Activity:
Search the data for the word "Compare" and copy every line that contains it.

+---+

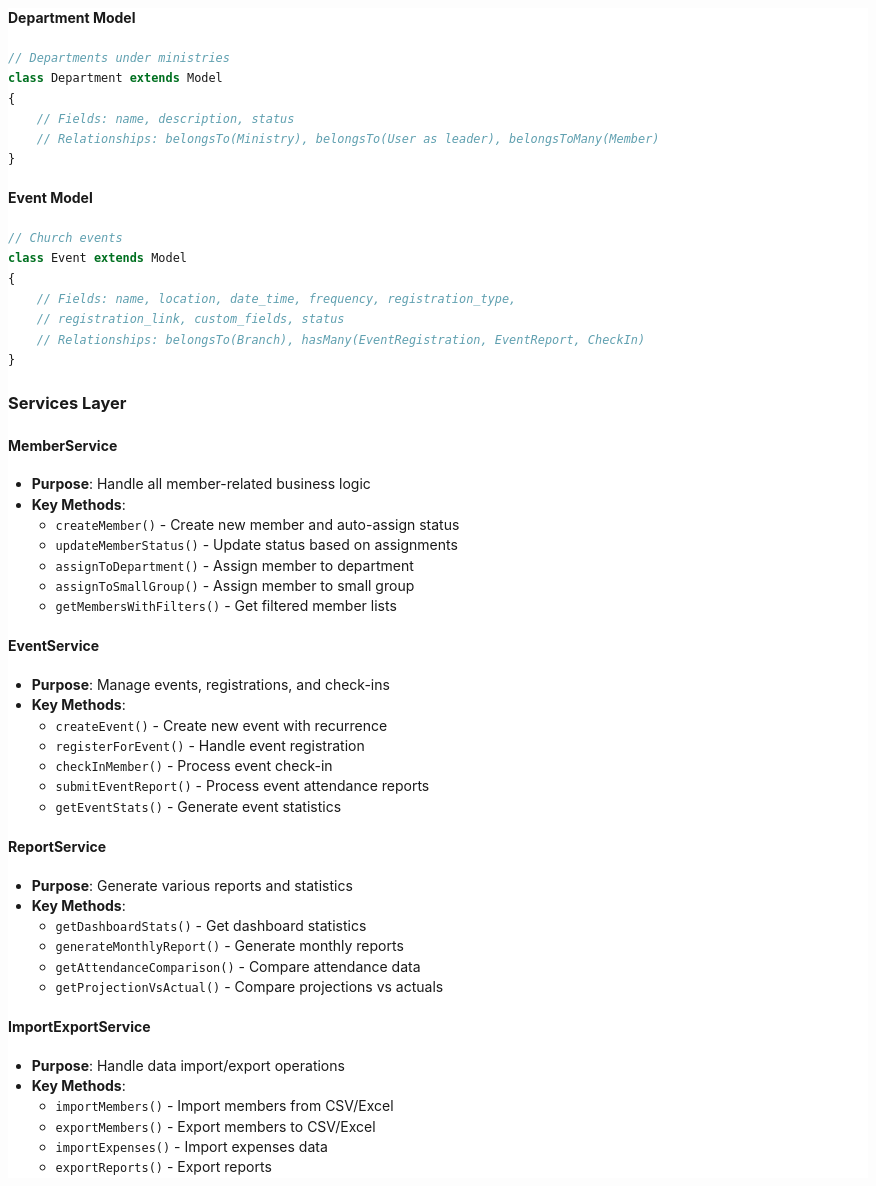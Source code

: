 #### Department Model
```php
// Departments under ministries
class Department extends Model
{
    // Fields: name, description, status
    // Relationships: belongsTo(Ministry), belongsTo(User as leader), belongsToMany(Member)
}
```

#### Event Model
```php
// Church events
class Event extends Model
{
    // Fields: name, location, date_time, frequency, registration_type, 
    // registration_link, custom_fields, status
    // Relationships: belongsTo(Branch), hasMany(EventRegistration, EventReport, CheckIn)
}
```

### Services Layer

#### MemberService
- **Purpose**: Handle all member-related business logic
- **Key Methods**:
  - `createMember()` - Create new member and auto-assign status
  - `updateMemberStatus()` - Update status based on assignments
  - `assignToDepartment()` - Assign member to department
  - `assignToSmallGroup()` - Assign member to small group
  - `getMembersWithFilters()` - Get filtered member lists

#### EventService
- **Purpose**: Manage events, registrations, and check-ins
- **Key Methods**:
  - `createEvent()` - Create new event with recurrence
  - `registerForEvent()` - Handle event registration
  - `checkInMember()` - Process event check-in
  - `submitEventReport()` - Process event attendance reports
  - `getEventStats()` - Generate event statistics

#### ReportService
- **Purpose**: Generate various reports and statistics
- **Key Methods**:
  - `getDashboardStats()` - Get dashboard statistics
  - `generateMonthlyReport()` - Generate monthly reports
  - `getAttendanceComparison()` - Compare attendance data
  - `getProjectionVsActual()` - Compare projections vs actuals

#### ImportExportService
- **Purpose**: Handle data import/export operations
- **Key Methods**:
  - `importMembers()` - Import members from CSV/Excel
  - `exportMembers()` - Export members to CSV/Excel
  - `importExpenses()` - Import expenses data
  - `exportReports()` - Export reports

+---+

Result below:
  - `getAttendanceComparison()` - Compare attendance data
  - `getProjectionVsActual()` - Compare projections vs actuals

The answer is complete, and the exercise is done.